What you see on the new website is one of the results of all of that. I’ve included some of my favorite colors and revamped an old logo that I loved. I went back to my roots and am focusing on helping fellow attorneys change careers so they can live more fulfilling lives. I am beyond thrilled to be living a more authentic life and running a business that is in alignment with my passions and values.

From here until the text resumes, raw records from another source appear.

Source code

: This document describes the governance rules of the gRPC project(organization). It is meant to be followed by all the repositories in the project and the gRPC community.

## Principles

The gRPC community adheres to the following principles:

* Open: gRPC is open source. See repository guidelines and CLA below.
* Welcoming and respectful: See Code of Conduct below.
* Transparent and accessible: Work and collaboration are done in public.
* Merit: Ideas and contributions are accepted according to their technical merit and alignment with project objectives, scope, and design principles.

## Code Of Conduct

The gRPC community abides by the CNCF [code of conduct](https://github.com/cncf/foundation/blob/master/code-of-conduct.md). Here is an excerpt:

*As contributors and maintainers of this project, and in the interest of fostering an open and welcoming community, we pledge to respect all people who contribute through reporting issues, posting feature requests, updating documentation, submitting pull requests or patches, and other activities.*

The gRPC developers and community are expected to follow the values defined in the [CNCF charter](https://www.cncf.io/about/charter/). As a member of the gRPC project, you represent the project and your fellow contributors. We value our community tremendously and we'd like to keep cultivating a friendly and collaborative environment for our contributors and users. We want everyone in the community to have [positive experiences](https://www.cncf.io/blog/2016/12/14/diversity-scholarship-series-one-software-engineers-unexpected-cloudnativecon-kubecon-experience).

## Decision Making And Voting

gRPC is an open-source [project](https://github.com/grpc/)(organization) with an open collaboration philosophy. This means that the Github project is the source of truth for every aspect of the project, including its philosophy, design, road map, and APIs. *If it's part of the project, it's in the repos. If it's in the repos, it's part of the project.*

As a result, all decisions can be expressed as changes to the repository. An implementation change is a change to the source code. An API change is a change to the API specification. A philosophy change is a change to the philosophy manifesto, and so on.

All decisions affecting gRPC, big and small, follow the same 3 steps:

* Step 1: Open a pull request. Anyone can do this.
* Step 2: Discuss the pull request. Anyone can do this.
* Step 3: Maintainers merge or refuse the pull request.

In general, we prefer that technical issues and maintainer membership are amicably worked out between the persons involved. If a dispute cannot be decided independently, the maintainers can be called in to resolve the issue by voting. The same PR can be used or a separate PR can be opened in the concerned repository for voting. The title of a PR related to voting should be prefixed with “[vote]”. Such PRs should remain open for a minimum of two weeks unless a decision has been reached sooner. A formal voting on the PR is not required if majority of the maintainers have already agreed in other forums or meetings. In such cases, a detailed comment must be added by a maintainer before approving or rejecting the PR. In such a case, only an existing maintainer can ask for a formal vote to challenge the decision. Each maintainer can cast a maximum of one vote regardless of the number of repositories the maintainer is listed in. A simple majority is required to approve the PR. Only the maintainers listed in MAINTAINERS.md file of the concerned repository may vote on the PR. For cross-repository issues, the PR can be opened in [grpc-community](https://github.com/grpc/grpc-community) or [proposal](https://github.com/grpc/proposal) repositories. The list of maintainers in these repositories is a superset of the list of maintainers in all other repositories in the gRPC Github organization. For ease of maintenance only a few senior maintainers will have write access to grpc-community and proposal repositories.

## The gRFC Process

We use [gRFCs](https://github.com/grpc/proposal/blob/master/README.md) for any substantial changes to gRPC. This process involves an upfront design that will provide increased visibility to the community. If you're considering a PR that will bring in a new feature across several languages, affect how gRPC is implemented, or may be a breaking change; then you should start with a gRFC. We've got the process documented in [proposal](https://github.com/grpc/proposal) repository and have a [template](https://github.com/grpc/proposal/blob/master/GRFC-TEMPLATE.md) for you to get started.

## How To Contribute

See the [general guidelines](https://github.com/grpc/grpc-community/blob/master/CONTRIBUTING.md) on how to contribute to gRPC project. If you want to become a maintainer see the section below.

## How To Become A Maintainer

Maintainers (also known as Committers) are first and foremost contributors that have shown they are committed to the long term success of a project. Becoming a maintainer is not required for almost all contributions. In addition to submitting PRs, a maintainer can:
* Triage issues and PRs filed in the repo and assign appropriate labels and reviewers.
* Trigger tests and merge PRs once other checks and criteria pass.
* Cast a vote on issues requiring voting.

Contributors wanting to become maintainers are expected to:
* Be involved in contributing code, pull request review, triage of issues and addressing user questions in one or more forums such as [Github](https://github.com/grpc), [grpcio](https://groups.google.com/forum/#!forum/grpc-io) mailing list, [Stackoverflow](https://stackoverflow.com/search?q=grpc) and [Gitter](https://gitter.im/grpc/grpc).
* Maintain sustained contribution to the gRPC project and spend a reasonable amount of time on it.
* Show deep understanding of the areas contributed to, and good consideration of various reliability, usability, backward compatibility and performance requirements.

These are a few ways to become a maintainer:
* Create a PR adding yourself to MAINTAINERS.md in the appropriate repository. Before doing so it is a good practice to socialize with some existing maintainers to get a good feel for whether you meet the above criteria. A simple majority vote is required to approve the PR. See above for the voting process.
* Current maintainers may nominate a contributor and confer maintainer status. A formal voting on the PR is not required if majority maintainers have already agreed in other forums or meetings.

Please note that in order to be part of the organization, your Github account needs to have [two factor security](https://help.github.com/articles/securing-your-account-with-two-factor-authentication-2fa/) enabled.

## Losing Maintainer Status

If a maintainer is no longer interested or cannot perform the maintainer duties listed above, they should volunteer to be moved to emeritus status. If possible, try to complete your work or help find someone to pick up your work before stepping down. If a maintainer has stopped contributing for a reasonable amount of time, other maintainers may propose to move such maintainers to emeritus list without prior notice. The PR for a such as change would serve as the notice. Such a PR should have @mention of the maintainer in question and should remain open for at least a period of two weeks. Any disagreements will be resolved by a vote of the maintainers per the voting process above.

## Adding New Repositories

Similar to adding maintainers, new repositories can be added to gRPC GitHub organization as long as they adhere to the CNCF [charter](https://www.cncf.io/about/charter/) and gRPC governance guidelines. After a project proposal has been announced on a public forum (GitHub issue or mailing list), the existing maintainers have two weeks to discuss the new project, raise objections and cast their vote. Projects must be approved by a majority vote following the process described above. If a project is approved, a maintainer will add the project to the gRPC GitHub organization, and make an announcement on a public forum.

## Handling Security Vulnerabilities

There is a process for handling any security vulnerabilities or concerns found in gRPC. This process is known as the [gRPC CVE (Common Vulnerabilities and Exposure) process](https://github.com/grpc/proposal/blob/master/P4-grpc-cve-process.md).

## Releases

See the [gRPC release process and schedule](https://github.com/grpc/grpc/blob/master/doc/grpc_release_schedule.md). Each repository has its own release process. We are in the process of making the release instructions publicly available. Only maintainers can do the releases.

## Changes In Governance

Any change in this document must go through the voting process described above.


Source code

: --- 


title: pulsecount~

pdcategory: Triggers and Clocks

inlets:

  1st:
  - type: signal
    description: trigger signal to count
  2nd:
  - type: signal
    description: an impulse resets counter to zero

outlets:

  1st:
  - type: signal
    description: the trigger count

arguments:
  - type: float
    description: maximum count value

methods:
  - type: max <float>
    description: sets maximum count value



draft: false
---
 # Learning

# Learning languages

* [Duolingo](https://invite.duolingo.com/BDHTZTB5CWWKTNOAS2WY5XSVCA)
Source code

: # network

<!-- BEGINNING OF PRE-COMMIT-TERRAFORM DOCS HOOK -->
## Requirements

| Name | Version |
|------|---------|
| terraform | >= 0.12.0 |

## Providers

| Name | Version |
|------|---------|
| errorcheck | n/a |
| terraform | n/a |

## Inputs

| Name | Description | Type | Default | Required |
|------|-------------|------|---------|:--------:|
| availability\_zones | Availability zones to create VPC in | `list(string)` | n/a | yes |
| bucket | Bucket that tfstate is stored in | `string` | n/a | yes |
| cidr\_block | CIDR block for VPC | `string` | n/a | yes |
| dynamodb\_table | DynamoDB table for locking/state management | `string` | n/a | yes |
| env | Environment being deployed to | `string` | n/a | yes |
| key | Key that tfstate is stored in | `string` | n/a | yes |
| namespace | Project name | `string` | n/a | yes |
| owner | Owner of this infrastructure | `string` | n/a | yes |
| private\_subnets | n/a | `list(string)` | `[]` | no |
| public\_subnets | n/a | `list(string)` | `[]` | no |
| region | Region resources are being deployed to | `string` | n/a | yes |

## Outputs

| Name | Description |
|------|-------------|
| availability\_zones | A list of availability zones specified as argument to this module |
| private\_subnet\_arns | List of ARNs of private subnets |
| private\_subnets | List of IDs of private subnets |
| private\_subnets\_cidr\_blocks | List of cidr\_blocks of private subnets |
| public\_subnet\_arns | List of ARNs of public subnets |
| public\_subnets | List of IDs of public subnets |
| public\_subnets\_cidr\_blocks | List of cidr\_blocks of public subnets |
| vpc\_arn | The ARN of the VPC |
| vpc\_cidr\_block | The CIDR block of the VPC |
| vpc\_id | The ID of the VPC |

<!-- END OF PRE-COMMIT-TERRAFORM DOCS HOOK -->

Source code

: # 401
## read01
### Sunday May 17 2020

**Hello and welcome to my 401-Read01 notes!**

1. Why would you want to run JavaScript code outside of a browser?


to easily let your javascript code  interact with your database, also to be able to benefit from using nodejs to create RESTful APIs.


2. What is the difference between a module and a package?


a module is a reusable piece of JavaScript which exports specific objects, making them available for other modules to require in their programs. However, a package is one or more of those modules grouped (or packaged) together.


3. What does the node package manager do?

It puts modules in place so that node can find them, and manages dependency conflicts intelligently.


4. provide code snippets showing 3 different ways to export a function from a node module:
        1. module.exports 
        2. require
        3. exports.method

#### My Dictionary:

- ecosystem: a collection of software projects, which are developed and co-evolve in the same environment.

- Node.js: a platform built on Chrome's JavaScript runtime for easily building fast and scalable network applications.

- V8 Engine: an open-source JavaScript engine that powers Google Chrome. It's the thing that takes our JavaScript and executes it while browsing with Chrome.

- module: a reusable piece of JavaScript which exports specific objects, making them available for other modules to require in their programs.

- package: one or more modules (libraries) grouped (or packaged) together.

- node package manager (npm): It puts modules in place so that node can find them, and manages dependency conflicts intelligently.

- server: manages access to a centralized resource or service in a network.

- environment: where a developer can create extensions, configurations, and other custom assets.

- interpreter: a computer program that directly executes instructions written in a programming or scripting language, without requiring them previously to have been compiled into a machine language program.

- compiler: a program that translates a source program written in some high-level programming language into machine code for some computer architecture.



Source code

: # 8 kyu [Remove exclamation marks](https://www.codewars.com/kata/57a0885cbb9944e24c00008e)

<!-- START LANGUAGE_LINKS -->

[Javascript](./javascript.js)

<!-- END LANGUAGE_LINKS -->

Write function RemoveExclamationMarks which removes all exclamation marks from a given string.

And that all started because I stopped waiting and making excuses and started going after what I really want.
So, what goals and dreams are you waiting for the perfect moment to pursue? What BS excuses are you using to stop yourself from moving forward? Is one of those goal changing careers? If so, download my Career Transition Questionnaire or schedule a free 20-minute strategy call !
- Stop waiting for the perfect moment to make changes that will upgrade your life. There will never be a perfect time. Start working on your goals now.
- Give up on giving up. Making major changes require major decisions and a major commitment. Realize that making those changes won’t be easy but it’ll be worth it.
- Be honest with yourself about what you want and stop rationalizing why you’re ok with settling.
- If you can’t make big changes right now, start making small changes that will ultimately make big changes easier.